Né en France, de parents vietnamiens, j'avais toujours imaginé qu'un jour je foulerai la terre de mes ancêtres. Voyage attendu, espéré, toujours repoussé. Peur d'être déçu, peur que ce voyage ne soit pas à la hauteur de mes attentes, peur de me sentir perdu dans un pays si important à mes yeux et pourtant tellement éloigné de celui que je suis devenu aujourd'hui.

Mille et une choses de mon enfance

Mais voilà qu'après plus d'un an d'une longue dérive qui nous a menée en Asie du Sud-Est, Nani et moi effectuons nos premiers pas au Vietnam. Très vite, tous mes fantasmes, toutes les projections que j'avais faites se dissipent d'elles-mêmes, laissant place à la réalité du pays. Et le sentiment de découvrir un pays inconnu se mélange à celui de retrouver mille et une choses de mon enfance : des odeurs, des plats, des boissons, des attitudes aussi, comme cette habitude qu'ont les vieux d'embrasser les enfants en aspirant une grande bouffée d'air avec le nez. Comme le faisait mon grand-père quand je lui rendais visite.

Après une courte période d'hésitation, mes parents ont décidé de se joindre à nous pour ce voyage dans leur pays natal. Mon frère aussi est du voyage, et lui et moi partageons la même envie de retrouver nos racines vietnamiennes. Nos parents ont quitté le Vietnam à l'âge de 16 ans, c'était en 1956. Partis pour faire des études à Paris, un peu comme on part faire ses études à la capitale, ils pensaient, à l'époque, revenir au bout de cinq ans. Mais entre-temps, la guerre avec les américains, puis l'arrivée autoritaire du communisme à la fin de la guerre, ont finalement eu raison de leur envie de rentrer.

Les souvenirs remontent et trouvent des mots pour s'exprimer

Avec eux, nous parcourons les rues de Saïgon à la recherche des lieux de leur enfance. La maison du grand-père, où poussent encore les trois jacquiers qu'il a planté quand mon père n'était qu'un enfant, le lycée des garçons, celui des filles, ... Les souvenirs remontent, prennent forme et trouvent des mots pour s'exprimer. Et puis, il y a la rencontre avec la famille restée au pays, ma grand-mère, mes grand-oncles, mes oncles, ma tante, mes cousins... Et mes parents retrouvent, pour la première fois, des personnes âgées qu'il ont quittées dans la force de l'âge et des mères de famille qui à l'époque n'étaient encore que de petites filles,... 46 ans se sont écoulés, presque une vie.

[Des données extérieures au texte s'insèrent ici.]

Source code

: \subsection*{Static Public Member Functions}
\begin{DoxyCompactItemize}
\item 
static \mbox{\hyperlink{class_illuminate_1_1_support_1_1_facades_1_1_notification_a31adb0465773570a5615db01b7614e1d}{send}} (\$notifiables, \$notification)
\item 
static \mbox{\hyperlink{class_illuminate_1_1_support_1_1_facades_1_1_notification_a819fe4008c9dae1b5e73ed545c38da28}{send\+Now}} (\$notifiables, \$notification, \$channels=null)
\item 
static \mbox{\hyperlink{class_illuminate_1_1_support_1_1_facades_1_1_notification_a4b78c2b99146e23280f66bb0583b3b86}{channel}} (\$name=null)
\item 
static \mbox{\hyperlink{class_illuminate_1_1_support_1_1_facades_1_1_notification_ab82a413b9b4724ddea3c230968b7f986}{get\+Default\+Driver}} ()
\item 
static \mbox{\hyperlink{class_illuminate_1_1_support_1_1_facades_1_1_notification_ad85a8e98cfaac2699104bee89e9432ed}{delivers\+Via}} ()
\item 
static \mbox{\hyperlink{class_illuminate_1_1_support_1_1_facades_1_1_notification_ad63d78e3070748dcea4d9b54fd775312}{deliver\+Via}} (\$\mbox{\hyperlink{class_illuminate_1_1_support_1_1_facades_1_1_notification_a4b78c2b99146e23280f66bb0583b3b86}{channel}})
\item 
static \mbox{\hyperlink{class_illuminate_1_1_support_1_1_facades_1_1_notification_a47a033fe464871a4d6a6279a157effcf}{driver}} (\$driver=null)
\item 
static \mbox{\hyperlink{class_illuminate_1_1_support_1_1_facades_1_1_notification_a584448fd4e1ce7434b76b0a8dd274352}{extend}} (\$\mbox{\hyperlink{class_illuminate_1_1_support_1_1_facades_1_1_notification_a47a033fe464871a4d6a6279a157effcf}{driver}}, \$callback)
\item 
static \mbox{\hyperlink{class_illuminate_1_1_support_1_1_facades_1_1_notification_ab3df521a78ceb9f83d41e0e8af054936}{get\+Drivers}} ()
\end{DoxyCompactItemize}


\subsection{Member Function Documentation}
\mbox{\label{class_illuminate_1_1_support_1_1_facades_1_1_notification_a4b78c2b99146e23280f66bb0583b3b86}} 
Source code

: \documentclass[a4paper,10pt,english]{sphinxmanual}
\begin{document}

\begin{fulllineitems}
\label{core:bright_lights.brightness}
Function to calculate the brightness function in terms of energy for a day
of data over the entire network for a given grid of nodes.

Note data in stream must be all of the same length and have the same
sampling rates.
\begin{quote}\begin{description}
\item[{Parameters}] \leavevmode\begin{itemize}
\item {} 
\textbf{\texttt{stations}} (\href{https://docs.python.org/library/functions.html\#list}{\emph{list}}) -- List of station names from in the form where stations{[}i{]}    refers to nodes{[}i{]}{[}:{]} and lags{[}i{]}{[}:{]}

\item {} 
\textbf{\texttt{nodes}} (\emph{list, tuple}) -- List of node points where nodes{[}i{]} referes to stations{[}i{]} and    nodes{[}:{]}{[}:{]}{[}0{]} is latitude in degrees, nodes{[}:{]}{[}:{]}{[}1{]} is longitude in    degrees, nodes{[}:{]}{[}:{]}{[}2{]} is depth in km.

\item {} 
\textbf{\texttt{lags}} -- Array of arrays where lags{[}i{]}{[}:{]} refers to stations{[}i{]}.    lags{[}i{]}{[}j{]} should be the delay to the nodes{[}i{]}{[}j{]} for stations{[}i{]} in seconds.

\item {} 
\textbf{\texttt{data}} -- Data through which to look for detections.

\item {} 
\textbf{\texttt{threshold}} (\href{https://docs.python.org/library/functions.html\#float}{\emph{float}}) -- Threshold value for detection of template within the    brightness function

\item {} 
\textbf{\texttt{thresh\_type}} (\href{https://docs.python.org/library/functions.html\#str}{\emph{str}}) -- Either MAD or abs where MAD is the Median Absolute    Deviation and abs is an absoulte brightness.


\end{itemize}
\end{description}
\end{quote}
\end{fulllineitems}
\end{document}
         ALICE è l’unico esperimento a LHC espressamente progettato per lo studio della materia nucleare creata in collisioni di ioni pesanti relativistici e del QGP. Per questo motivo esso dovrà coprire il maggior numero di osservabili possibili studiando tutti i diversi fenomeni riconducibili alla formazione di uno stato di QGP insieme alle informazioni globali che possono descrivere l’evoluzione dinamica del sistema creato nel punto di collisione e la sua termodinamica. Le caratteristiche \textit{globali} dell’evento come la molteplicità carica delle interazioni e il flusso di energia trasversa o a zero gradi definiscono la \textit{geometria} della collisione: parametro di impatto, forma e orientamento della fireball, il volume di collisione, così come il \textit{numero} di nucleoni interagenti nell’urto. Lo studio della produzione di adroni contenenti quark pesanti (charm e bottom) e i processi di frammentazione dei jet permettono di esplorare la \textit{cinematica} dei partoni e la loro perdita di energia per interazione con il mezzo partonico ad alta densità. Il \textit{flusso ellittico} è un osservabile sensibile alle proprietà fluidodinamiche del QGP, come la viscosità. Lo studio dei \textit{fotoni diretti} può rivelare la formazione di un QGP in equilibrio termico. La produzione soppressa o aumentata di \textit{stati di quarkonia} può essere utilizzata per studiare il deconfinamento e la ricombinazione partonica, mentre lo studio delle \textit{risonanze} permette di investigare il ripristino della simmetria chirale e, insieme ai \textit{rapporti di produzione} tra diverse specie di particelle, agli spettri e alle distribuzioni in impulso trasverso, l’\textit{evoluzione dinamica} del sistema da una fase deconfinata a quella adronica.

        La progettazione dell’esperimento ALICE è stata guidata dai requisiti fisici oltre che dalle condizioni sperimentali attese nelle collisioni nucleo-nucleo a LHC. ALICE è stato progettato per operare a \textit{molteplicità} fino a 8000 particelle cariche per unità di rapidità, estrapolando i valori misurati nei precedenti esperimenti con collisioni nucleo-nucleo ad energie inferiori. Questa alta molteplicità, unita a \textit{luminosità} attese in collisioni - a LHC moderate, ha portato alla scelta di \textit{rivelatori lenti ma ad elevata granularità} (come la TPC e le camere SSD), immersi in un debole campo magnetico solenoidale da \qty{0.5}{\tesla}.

Parler du passé de ma famille, c'est plonger dans l'Histoire du Vietnam, comme dans un tourbillon qui aurait tout emporté. Certains de mes oncles, officiers dans l'armée du Sud, ont dû fuir avec les américains lors de la chute de Saïgon, en 1975. D'autres moins chanceux ont fini en camp de rééducation. Dans ces camps, le socialisme s'enseignait à longueur de journée, à coups de chants guerriers et de travaux forcés, censés redonner le goût du travail manuel, le ventre vide pour ôter toute envie de rébellion.

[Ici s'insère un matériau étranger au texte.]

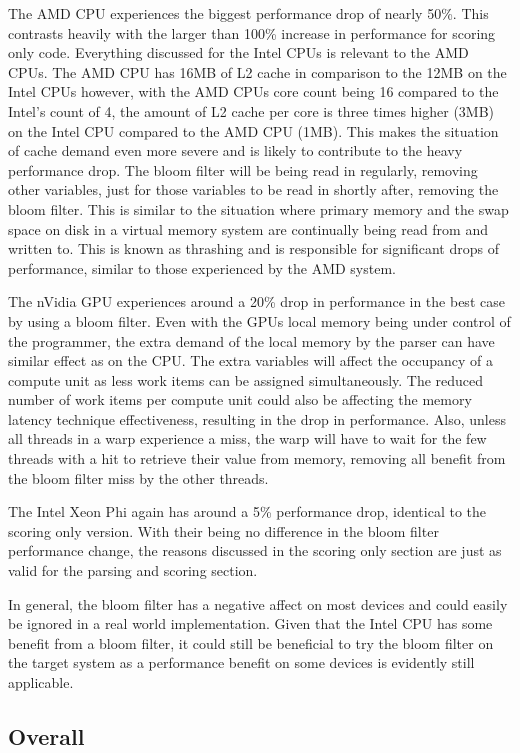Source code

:The AMD CPU experiences the biggest performance drop of nearly 50\%. This
contrasts heavily with the larger than 100\% increase in performance for scoring
only code. Everything discussed for the Intel CPUs is relevant to the AMD CPUs.
The AMD CPU has 16MB of L2 cache in comparison to the 12MB on the Intel CPUs
however, with the AMD CPUs core count being 16 compared to the Intel's count of
4, the amount of L2 cache per core is three times higher (3MB) on the Intel CPU
compared to the AMD CPU (1MB). This makes the situation of cache demand even
more severe and is likely to contribute to the heavy performance drop. The bloom
filter will be being read in regularly, removing other variables, just for those
variables to be read in shortly after, removing the bloom filter. This is
similar to the situation where primary memory and the swap space on disk in a
virtual memory system are continually being read from and written to. This is
known as thrashing and is responsible for significant drops of performance,
similar to those experienced by the AMD system.

The nVidia GPU experiences around a 20\% drop in performance in the best case by
using a bloom filter. Even with the GPUs local memory being under control of the
programmer, the extra demand of the local memory by the parser can have similar
effect as on the CPU. The extra variables will affect the occupancy of a compute
unit as less work items can be assigned simultaneously. The reduced number of
work items per compute unit could also be affecting the memory latency technique
effectiveness, resulting in the drop in performance. Also, unless all threads in
a warp experience a miss, the warp will have to wait for the few threads with a
hit to retrieve their value from memory, removing all benefit from the bloom
filter miss by the other threads.

The Intel Xeon Phi again has around a 5\% performance drop, identical to the
scoring only version. With their being no difference in the bloom filter
performance change, the reasons discussed in the scoring only section are just
as valid for the parsing and scoring section.

In general, the bloom filter has a negative affect on most devices and could
easily be ignored in a real world implementation. Given that the Intel CPU
has some benefit from a bloom filter, it could still be beneficial to try the
bloom filter on the target system as a performance benefit on some devices is
evidently still applicable.

\subsection{Overall}


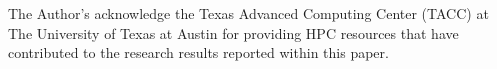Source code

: \documentclass[sigconf]{acmart}
\begin{document}
%





\maketitle









\begin{acks}
The Author's acknowledge the Texas Advanced Computing Center (TACC) at The
University of Texas at Austin for providing HPC resources that have
contributed to the research results reported within this paper.
\end{acks}


 
\end{document}
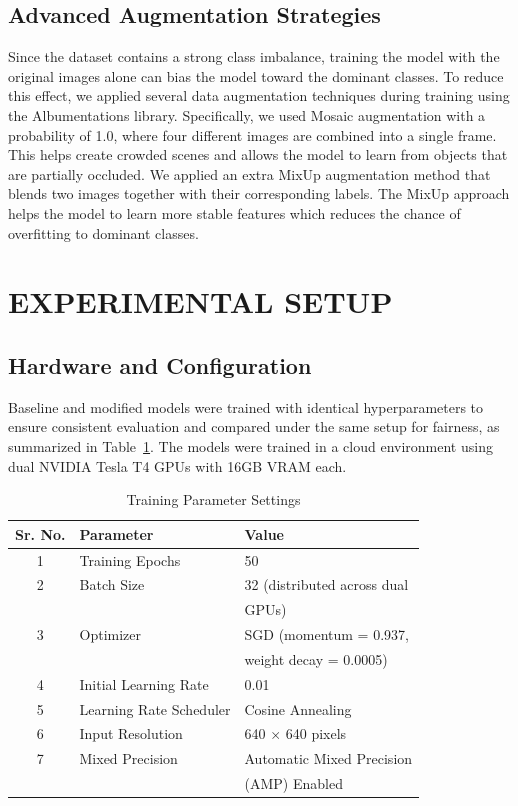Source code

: \documentclass[sigconf]{acmart}
\begin{document}
\subsection{Advanced Augmentation Strategies}

Since the dataset contains a strong class imbalance, training the model with the original images alone can bias the model toward the dominant classes. To reduce this effect, we applied several data augmentation techniques during training using the Albumentations library. Specifically, we used Mosaic augmentation with a probability of 1.0, where four different images are combined into a single frame. This helps create crowded scenes and allows the model to learn from objects that are partially occluded. We applied an extra MixUp augmentation method that blends two images together with their corresponding labels. The MixUp approach helps the model to learn more stable features which reduces the chance of overfitting to dominant classes. 

\section{EXPERIMENTAL SETUP}

\subsection{Hardware and Configuration}

Baseline and modified models were trained with identical hyperparameters to ensure consistent evaluation and compared under the same setup for fairness, as summarized in Table~\ref{tab:param}. The models were trained in a cloud environment using dual NVIDIA Tesla T4 GPUs with 16GB VRAM each. 
\begin{table}[h]
  \centering
  \caption{Training Parameter Settings}
  \label{tab:param}
  \begin{tabular}{cll}
    \toprule
    \textbf{Sr. No.} & \textbf{Parameter} & \textbf{Value} \\ 
    \midrule
    1 & Training Epochs & 50 \\ 
    2 & Batch Size & 32 (distributed across dual \\ 
      &            & GPUs) \\ 
    3 & Optimizer & SGD (momentum = 0.937, \\ 
      &           & weight decay = 0.0005) \\ 
    4 & Initial Learning Rate & 0.01 \\ 
    5 & Learning Rate Scheduler & Cosine Annealing \\ 
    6 & Input Resolution & 640 $\times$ 640 pixels \\ 
    7 & Mixed Precision & Automatic Mixed Precision \\ 
      &                 & (AMP) Enabled \\ 
    \bottomrule
  \end{tabular}
\end{table}
\end{document}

La seule porte de sortie restée entrouverte passait par la mer

Pour les autres, en tout cas pour ceux qui en avaient les moyens, la seule porte de sortie qui restait entrouverte passait par la mer. Beaucoup de membres de ma famille ont tenté leur chance. La majorité est arrivée à bon port. Comme ses deux cousines, parties sur un bateau de fortune, séparées de leur mère et de leurs frères au moment de partir, et qui se sont retrouvées dans un camp de réfugiés en Indonésie. 7 longs mois avant d'obtenir un visa pour la France. Je me rappelle encore de leur arrivée dans notre maison située en banlieue parisienne. Mais à l'époque, j'étais trop petit pour comprendre que cette arrivée marquait la fin d'un long et périlleux voyage. Le souvenir aussi de ma mère qui emballait tout un tas de produits comme du dentifrice ou des brosses à dents, avant de nous emmener à Paris pour pouvoir les envoyer au Vietnam. A mes yeux, un bien long voyage pour des produits si anodins.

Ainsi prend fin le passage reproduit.